The records below are to be reproduced exactly, with the pictures left out.

• DATA FOR ANALYSIS
[Start of Attachment]

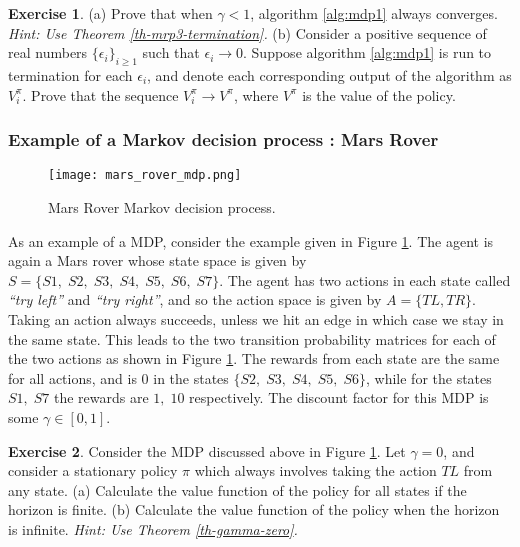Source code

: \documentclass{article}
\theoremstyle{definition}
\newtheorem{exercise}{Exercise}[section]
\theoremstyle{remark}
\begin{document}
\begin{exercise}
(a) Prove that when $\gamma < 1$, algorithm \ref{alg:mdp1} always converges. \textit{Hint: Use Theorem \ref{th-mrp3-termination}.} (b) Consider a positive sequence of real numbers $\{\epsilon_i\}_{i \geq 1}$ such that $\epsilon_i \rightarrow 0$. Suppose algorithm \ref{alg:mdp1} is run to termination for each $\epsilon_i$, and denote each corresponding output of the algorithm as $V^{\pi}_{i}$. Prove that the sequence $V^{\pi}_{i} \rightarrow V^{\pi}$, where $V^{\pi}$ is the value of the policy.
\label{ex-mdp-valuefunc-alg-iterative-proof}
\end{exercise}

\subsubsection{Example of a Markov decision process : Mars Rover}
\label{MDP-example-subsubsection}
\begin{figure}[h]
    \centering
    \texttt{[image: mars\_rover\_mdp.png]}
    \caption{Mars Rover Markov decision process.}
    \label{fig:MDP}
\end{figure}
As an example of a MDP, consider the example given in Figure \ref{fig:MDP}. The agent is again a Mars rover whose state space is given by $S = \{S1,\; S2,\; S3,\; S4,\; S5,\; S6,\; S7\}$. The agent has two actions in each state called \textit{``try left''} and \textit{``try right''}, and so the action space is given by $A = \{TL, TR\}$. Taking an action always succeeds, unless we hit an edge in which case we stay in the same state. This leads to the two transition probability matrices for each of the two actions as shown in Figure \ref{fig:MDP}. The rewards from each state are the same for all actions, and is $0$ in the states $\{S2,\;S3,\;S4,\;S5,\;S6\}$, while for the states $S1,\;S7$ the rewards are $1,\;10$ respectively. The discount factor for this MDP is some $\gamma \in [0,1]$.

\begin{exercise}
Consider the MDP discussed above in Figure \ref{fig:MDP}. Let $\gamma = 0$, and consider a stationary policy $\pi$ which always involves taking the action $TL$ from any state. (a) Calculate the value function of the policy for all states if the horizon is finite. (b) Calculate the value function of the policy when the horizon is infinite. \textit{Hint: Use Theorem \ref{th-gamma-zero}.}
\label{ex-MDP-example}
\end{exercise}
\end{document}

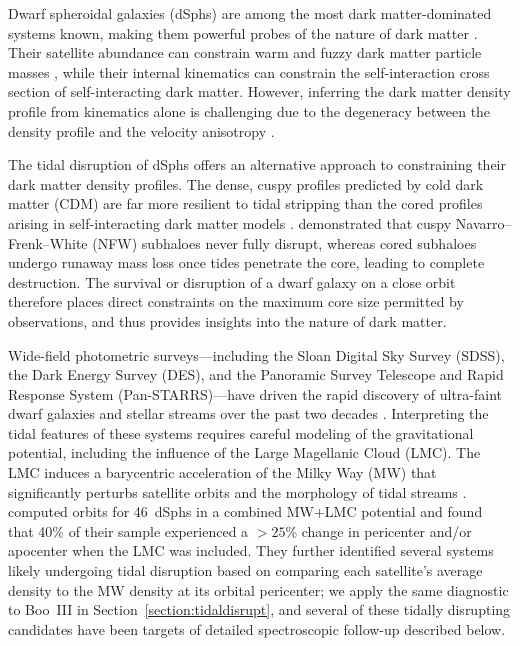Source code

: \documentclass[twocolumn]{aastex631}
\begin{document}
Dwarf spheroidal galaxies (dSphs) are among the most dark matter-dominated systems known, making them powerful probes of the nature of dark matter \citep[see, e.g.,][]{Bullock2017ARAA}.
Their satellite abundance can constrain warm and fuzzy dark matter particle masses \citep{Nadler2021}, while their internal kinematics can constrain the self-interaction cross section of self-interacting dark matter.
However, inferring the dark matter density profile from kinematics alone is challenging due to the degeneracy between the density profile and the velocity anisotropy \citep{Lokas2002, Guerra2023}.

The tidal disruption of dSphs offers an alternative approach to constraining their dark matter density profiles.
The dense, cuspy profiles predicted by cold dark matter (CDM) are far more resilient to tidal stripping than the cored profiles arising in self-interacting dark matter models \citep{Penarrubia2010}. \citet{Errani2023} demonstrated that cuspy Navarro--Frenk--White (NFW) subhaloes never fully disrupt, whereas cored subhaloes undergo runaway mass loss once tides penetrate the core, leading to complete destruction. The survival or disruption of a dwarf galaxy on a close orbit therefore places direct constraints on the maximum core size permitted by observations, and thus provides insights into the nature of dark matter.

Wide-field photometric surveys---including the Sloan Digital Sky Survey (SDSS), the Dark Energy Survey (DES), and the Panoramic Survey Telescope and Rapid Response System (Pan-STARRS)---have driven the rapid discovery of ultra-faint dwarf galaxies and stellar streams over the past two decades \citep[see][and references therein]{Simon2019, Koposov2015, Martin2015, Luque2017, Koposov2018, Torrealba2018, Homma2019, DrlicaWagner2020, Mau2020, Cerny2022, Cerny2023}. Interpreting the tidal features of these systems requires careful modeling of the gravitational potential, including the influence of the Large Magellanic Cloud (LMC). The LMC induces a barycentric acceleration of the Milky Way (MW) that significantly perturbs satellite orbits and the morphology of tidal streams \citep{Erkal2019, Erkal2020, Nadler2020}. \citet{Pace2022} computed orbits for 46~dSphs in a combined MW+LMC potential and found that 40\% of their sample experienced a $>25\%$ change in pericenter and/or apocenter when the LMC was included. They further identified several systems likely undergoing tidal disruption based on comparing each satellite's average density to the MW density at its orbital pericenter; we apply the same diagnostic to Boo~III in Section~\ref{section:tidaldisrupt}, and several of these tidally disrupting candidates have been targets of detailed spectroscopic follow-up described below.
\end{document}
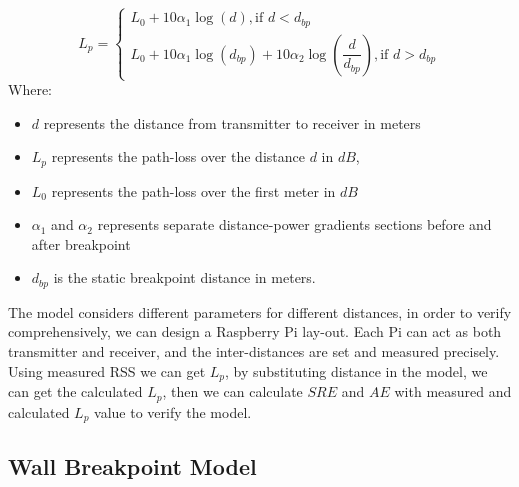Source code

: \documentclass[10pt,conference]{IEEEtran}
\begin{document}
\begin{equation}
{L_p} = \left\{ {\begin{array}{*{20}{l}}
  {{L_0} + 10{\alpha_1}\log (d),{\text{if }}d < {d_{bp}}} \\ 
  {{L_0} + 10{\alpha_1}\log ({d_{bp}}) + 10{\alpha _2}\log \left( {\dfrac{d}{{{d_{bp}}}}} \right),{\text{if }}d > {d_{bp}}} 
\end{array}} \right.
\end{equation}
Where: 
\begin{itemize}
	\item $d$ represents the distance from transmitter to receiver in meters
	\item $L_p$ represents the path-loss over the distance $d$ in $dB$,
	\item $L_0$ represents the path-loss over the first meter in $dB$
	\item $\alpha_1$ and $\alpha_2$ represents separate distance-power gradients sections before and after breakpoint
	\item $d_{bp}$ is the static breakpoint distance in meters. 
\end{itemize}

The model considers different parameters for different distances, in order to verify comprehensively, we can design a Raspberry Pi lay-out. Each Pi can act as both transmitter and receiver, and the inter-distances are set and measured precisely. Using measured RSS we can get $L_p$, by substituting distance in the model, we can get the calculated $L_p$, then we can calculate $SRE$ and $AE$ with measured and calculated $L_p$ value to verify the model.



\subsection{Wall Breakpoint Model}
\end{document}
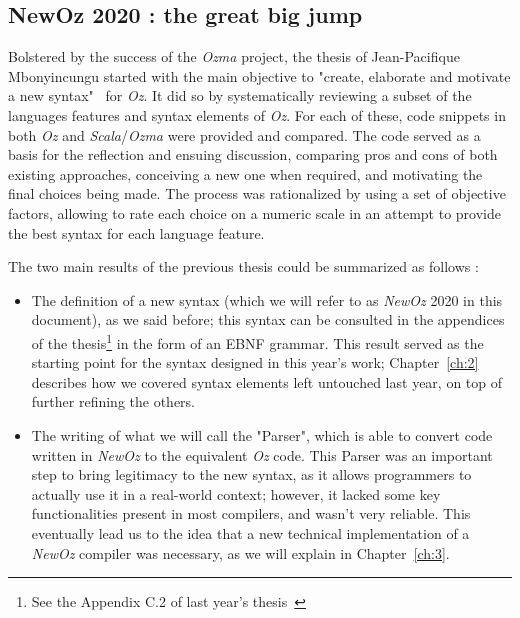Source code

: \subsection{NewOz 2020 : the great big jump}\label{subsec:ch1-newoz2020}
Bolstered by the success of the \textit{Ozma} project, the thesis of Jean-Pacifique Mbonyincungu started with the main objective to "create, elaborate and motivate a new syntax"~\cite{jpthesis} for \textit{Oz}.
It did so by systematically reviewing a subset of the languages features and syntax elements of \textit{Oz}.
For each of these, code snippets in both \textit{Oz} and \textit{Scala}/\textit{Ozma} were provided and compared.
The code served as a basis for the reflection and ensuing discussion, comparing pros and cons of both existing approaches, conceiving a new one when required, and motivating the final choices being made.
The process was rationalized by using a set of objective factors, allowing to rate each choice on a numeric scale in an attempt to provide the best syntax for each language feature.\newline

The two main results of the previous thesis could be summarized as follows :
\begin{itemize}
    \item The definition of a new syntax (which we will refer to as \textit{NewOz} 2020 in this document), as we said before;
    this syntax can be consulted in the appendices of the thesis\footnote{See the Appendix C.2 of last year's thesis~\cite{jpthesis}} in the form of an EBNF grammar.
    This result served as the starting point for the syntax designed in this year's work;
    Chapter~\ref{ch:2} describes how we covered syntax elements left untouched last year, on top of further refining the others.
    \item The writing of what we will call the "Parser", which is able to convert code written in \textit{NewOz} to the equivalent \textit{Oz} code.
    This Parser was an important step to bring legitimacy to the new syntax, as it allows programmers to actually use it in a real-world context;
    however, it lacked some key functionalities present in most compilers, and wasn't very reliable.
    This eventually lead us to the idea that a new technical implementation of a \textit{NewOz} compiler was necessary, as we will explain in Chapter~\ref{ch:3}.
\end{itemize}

[End of Attachment]

• WRITTEN ANSWER
Source code

: \documentclass{article}
\theoremstyle{definition}
\newtheorem{exercise}{Exercise}[section]
\theoremstyle{remark}
\begin{document}
\begin{exercise}
(a) Prove that when $\gamma < 1$, algorithm \ref{alg:mdp1} always converges. \textit{Hint: Use Theorem \ref{th-mrp3-termination}.} (b) Consider a positive sequence of real numbers $\{\epsilon_i\}_{i \geq 1}$ such that $\epsilon_i \rightarrow 0$. Suppose algorithm \ref{alg:mdp1} is run to termination for each $\epsilon_i$, and denote each corresponding output of the algorithm as $V^{\pi}_{i}$. Prove that the sequence $V^{\pi}_{i} \rightarrow V^{\pi}$, where $V^{\pi}$ is the value of the policy.
\label{ex-mdp-valuefunc-alg-iterative-proof}
\end{exercise}

\subsubsection{Example of a Markov decision process : Mars Rover}
\label{MDP-example-subsubsection}
\begin{figure}[h]
    \centering
    \texttt{[image: mars\_rover\_mdp.png]}
    \caption{Mars Rover Markov decision process.}
    \label{fig:MDP}
\end{figure}
As an example of a MDP, consider the example given in Figure \ref{fig:MDP}. The agent is again a Mars rover whose state space is given by $S = \{S1,\; S2,\; S3,\; S4,\; S5,\; S6,\; S7\}$. The agent has two actions in each state called \textit{``try left''} and \textit{``try right''}, and so the action space is given by $A = \{TL, TR\}$. Taking an action always succeeds, unless we hit an edge in which case we stay in the same state. This leads to the two transition probability matrices for each of the two actions as shown in Figure \ref{fig:MDP}. The rewards from each state are the same for all actions, and is $0$ in the states $\{S2,\;S3,\;S4,\;S5,\;S6\}$, while for the states $S1,\;S7$ the rewards are $1,\;10$ respectively. The discount factor for this MDP is some $\gamma \in [0,1]$.

\begin{exercise}
Consider the MDP discussed above in Figure \ref{fig:MDP}. Let $\gamma = 0$, and consider a stationary policy $\pi$ which always involves taking the action $TL$ from any state. (a) Calculate the value function of the policy for all states if the horizon is finite. (b) Calculate the value function of the policy when the horizon is infinite. \textit{Hint: Use Theorem \ref{th-gamma-zero}.}
\label{ex-MDP-example}
\end{exercise}
\end{document}

Source code

: \documentclass[twocolumn]{aastex631}
\begin{document}
Dwarf spheroidal galaxies (dSphs) are among the most dark matter-dominated systems known, making them powerful probes of the nature of dark matter \citep[see, e.g.,][]{Bullock2017ARAA}.
Their satellite abundance can constrain warm and fuzzy dark matter particle masses \citep{Nadler2021}, while their internal kinematics can constrain the self-interaction cross section of self-interacting dark matter.
However, inferring the dark matter density profile from kinematics alone is challenging due to the degeneracy between the density profile and the velocity anisotropy \citep{Lokas2002, Guerra2023}.

The tidal disruption of dSphs offers an alternative approach to constraining their dark matter density profiles.
The dense, cuspy profiles predicted by cold dark matter (CDM) are far more resilient to tidal stripping than the cored profiles arising in self-interacting dark matter models \citep{Penarrubia2010}. \citet{Errani2023} demonstrated that cuspy Navarro--Frenk--White (NFW) subhaloes never fully disrupt, whereas cored subhaloes undergo runaway mass loss once tides penetrate the core, leading to complete destruction. The survival or disruption of a dwarf galaxy on a close orbit therefore places direct constraints on the maximum core size permitted by observations, and thus provides insights into the nature of dark matter.

Wide-field photometric surveys---including the Sloan Digital Sky Survey (SDSS), the Dark Energy Survey (DES), and the Panoramic Survey Telescope and Rapid Response System (Pan-STARRS)---have driven the rapid discovery of ultra-faint dwarf galaxies and stellar streams over the past two decades \citep[see][and references therein]{Simon2019, Koposov2015, Martin2015, Luque2017, Koposov2018, Torrealba2018, Homma2019, DrlicaWagner2020, Mau2020, Cerny2022, Cerny2023}. Interpreting the tidal features of these systems requires careful modeling of the gravitational potential, including the influence of the Large Magellanic Cloud (LMC). The LMC induces a barycentric acceleration of the Milky Way (MW) that significantly perturbs satellite orbits and the morphology of tidal streams \citep{Erkal2019, Erkal2020, Nadler2020}. \citet{Pace2022} computed orbits for 46~dSphs in a combined MW+LMC potential and found that 40\% of their sample experienced a $>25\%$ change in pericenter and/or apocenter when the LMC was included. They further identified several systems likely undergoing tidal disruption based on comparing each satellite's average density to the MW density at its orbital pericenter; we apply the same diagnostic to Boo~III in Section~\ref{section:tidaldisrupt}, and several of these tidally disrupting candidates have been targets of detailed spectroscopic follow-up described below.
\end{document}
Source code

: \documentclass[10pt,conference]{IEEEtran}
\begin{document}
\begin{equation}
{L_p} = \left\{ {\begin{array}{*{20}{l}}
  {{L_0} + 10{\alpha_1}\log (d),{\text{if }}d < {d_{bp}}} \\ 
  {{L_0} + 10{\alpha_1}\log ({d_{bp}}) + 10{\alpha _2}\log \left( {\dfrac{d}{{{d_{bp}}}}} \right),{\text{if }}d > {d_{bp}}} 
\end{array}} \right.
\end{equation}
Where: 
\begin{itemize}
	\item $d$ represents the distance from transmitter to receiver in meters
	\item $L_p$ represents the path-loss over the distance $d$ in $dB$,
	\item $L_0$ represents the path-loss over the first meter in $dB$
	\item $\alpha_1$ and $\alpha_2$ represents separate distance-power gradients sections before and after breakpoint
	\item $d_{bp}$ is the static breakpoint distance in meters. 
\end{itemize}

The model considers different parameters for different distances, in order to verify comprehensively, we can design a Raspberry Pi lay-out. Each Pi can act as both transmitter and receiver, and the inter-distances are set and measured precisely. Using measured RSS we can get $L_p$, by substituting distance in the model, we can get the calculated $L_p$, then we can calculate $SRE$ and $AE$ with measured and calculated $L_p$ value to verify the model.



\subsection{Wall Breakpoint Model}
\end{document}
Source code

: \subsection{NewOz 2020 : the great big jump}\label{subsec:ch1-newoz2020}
Bolstered by the success of the \textit{Ozma} project, the thesis of Jean-Pacifique Mbonyincungu started with the main objective to "create, elaborate and motivate a new syntax"~\cite{jpthesis} for \textit{Oz}.
It did so by systematically reviewing a subset of the languages features and syntax elements of \textit{Oz}.
For each of these, code snippets in both \textit{Oz} and \textit{Scala}/\textit{Ozma} were provided and compared.
The code served as a basis for the reflection and ensuing discussion, comparing pros and cons of both existing approaches, conceiving a new one when required, and motivating the final choices being made.
The process was rationalized by using a set of objective factors, allowing to rate each choice on a numeric scale in an attempt to provide the best syntax for each language feature.\newline

The two main results of the previous thesis could be summarized as follows :
\begin{itemize}
    \item The definition of a new syntax (which we will refer to as \textit{NewOz} 2020 in this document), as we said before;
    this syntax can be consulted in the appendices of the thesis\footnote{See the Appendix C.2 of last year's thesis~\cite{jpthesis}} in the form of an EBNF grammar.
    This result served as the starting point for the syntax designed in this year's work;
    Chapter~\ref{ch:2} describes how we covered syntax elements left untouched last year, on top of further refining the others.
    \item The writing of what we will call the "Parser", which is able to convert code written in \textit{NewOz} to the equivalent \textit{Oz} code.
    This Parser was an important step to bring legitimacy to the new syntax, as it allows programmers to actually use it in a real-world context;
    however, it lacked some key functionalities present in most compilers, and wasn't very reliable.
    This eventually lead us to the idea that a new technical implementation of a \textit{NewOz} compiler was necessary, as we will explain in Chapter~\ref{ch:3}.
\end{itemize}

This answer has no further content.